- What this task involves -
The reply must repeat each entry exactly and contain no pictures.

- Rendered images with source text -
>>>>>
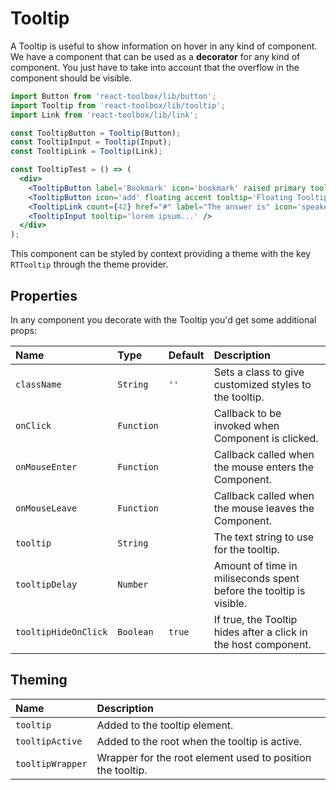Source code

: # Tooltip

A Tooltip is useful to show information on hover in any kind of component. We have a component that can be used as a **decorator** for any kind of component. You just have to take into account that the overflow in the component should be visible.

<!-- example -->
```jsx
import Button from 'react-toolbox/lib/button';
import Tooltip from 'react-toolbox/lib/tooltip';
import Link from 'react-toolbox/lib/link';

const TooltipButton = Tooltip(Button);
const TooltipInput = Tooltip(Input);
const TooltipLink = Tooltip(Link);

const TooltipTest = () => (
  <div>
    <TooltipButton label='Bookmark' icon='bookmark' raised primary tooltip='Bookmark Tooltip' tooltipDelay={1000} />
    <TooltipButton icon='add' floating accent tooltip='Floating Tooltip' />
    <TooltipLink count={42} href="#" label="The answer is" icon='speaker_notes' tooltip='Question - universe?'/>
    <TooltipInput tooltip='lorem ipsum...' />
  </div>
);
```

This component can be styled by context providing a theme with the key `RTTooltip` through the theme provider.

## Properties

In any component you decorate with the Tooltip you'd get some additional props:

| Name                  | Type          | Default       | Description|
|:-----|:-----|:-----|:-----|
| `className`           | `String`      | `''`          | Sets a class to give customized styles to the tooltip.|
| `onClick`             | `Function`    |               | Callback to be invoked when Component is clicked.|
| `onMouseEnter`        | `Function`    |               | Callback called when the mouse enters the Component.|
| `onMouseLeave`        | `Function`    |               | Callback called when the mouse leaves the Component.|
| `tooltip`             | `String`      |               | The text string to use for the tooltip.|
| `tooltipDelay`        | `Number`      |               | Amount of time in miliseconds spent before the tooltip is visible.|
| `tooltipHideOnClick`  | `Boolean`     | `true`        | If true, the Tooltip hides after a click in the host component.|

## Theming

| Name     | Description|
|:---------|:-----------|
| `tooltip` | Added to the tooltip element.|
| `tooltipActive` | Added to the root when the tooltip is active.|
| `tooltipWrapper` | Wrapper for the root element used to position the tooltip.|
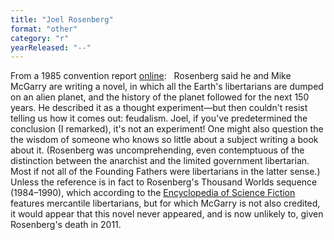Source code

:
 ```yaml
---
title: "Joel Rosenberg"
format: "other"
category: "r"
yearReleased: "--"
---
```

From a 1985 convention report  <a href="http://users.bestweb.net/~jamesl/TarasW1992.html"> online</a>:
 
Rosenberg said he and Mike McGarry  are writing a novel, in which all the Earth's libertarians are dumped on an  alien planet, and the history of the planet followed for the next 150 years. He  described it as a thought experiment—but then couldn't resist telling us how it  comes out: feudalism. Joel, if you've predetermined the conclusion (I remarked),  it's not an experiment! One might also question the the wisdom of someone who  knows so little about a subject writing a book about it. (Rosenberg was  uncomprehending, even contemptuous of the distinction between the anarchist and  the limited government libertarian. Most if not all of the Founding Fathers were  libertarians in the latter sense.)
Unless the reference is in fact to Rosenberg's Thousand  Worlds sequence (1984–1990), which according to the <a href="http://www.sf-encyclopedia.com/entry/rosenberg_joel">Encyclopedia of  Science Fiction</a> features mercantile libertarians, but for which McGarry is  not also credited, it would appear that this novel never appeared, and is now  unlikely to, given Rosenberg's death in 2011.
 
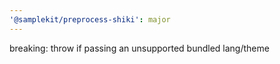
 ```yaml
---
'@samplekit/preprocess-shiki': major
---
```


breaking: throw if passing an unsupported bundled lang/theme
<<<<<
- Expected answer -
Source code

: # Tooltip

A Tooltip is useful to show information on hover in any kind of component. We have a component that can be used as a **decorator** for any kind of component. You just have to take into account that the overflow in the component should be visible.

<!-- example -->
```jsx
import Button from 'react-toolbox/lib/button';
import Tooltip from 'react-toolbox/lib/tooltip';
import Link from 'react-toolbox/lib/link';

const TooltipButton = Tooltip(Button);
const TooltipInput = Tooltip(Input);
const TooltipLink = Tooltip(Link);

const TooltipTest = () => (
  <div>
    <TooltipButton label='Bookmark' icon='bookmark' raised primary tooltip='Bookmark Tooltip' tooltipDelay={1000} />
    <TooltipButton icon='add' floating accent tooltip='Floating Tooltip' />
    <TooltipLink count={42} href="#" label="The answer is" icon='speaker_notes' tooltip='Question - universe?'/>
    <TooltipInput tooltip='lorem ipsum...' />
  </div>
);
```

This component can be styled by context providing a theme with the key `RTTooltip` through the theme provider.

## Properties

In any component you decorate with the Tooltip you'd get some additional props:

| Name                  | Type          | Default       | Description|
|:-----|:-----|:-----|:-----|
| `className`           | `String`      | `''`          | Sets a class to give customized styles to the tooltip.|
| `onClick`             | `Function`    |               | Callback to be invoked when Component is clicked.|
| `onMouseEnter`        | `Function`    |               | Callback called when the mouse enters the Component.|
| `onMouseLeave`        | `Function`    |               | Callback called when the mouse leaves the Component.|
| `tooltip`             | `String`      |               | The text string to use for the tooltip.|
| `tooltipDelay`        | `Number`      |               | Amount of time in miliseconds spent before the tooltip is visible.|
| `tooltipHideOnClick`  | `Boolean`     | `true`        | If true, the Tooltip hides after a click in the host component.|

## Theming

| Name     | Description|
|:---------|:-----------|
| `tooltip` | Added to the tooltip element.|
| `tooltipActive` | Added to the root when the tooltip is active.|
| `tooltipWrapper` | Wrapper for the root element used to position the tooltip.|
Source code

:
 ```yaml
---
title: "Joel Rosenberg"
format: "other"
category: "r"
yearReleased: "--"
---
```

From a 1985 convention report  <a href="http://users.bestweb.net/~jamesl/TarasW1992.html"> online</a>:
 
Rosenberg said he and Mike McGarry  are writing a novel, in which all the Earth's libertarians are dumped on an  alien planet, and the history of the planet followed for the next 150 years. He  described it as a thought experiment—but then couldn't resist telling us how it  comes out: feudalism. Joel, if you've predetermined the conclusion (I remarked),  it's not an experiment! One might also question the the wisdom of someone who  knows so little about a subject writing a book about it. (Rosenberg was  uncomprehending, even contemptuous of the distinction between the anarchist and  the limited government libertarian. Most if not all of the Founding Fathers were  libertarians in the latter sense.)
Unless the reference is in fact to Rosenberg's Thousand  Worlds sequence (1984–1990), which according to the <a href="http://www.sf-encyclopedia.com/entry/rosenberg_joel">Encyclopedia of  Science Fiction</a> features mercantile libertarians, but for which McGarry is  not also credited, it would appear that this novel never appeared, and is now  unlikely to, given Rosenberg's death in 2011.
 
 ```yaml
---
'@samplekit/preprocess-shiki': major
---
```


breaking: throw if passing an unsupported bundled lang/theme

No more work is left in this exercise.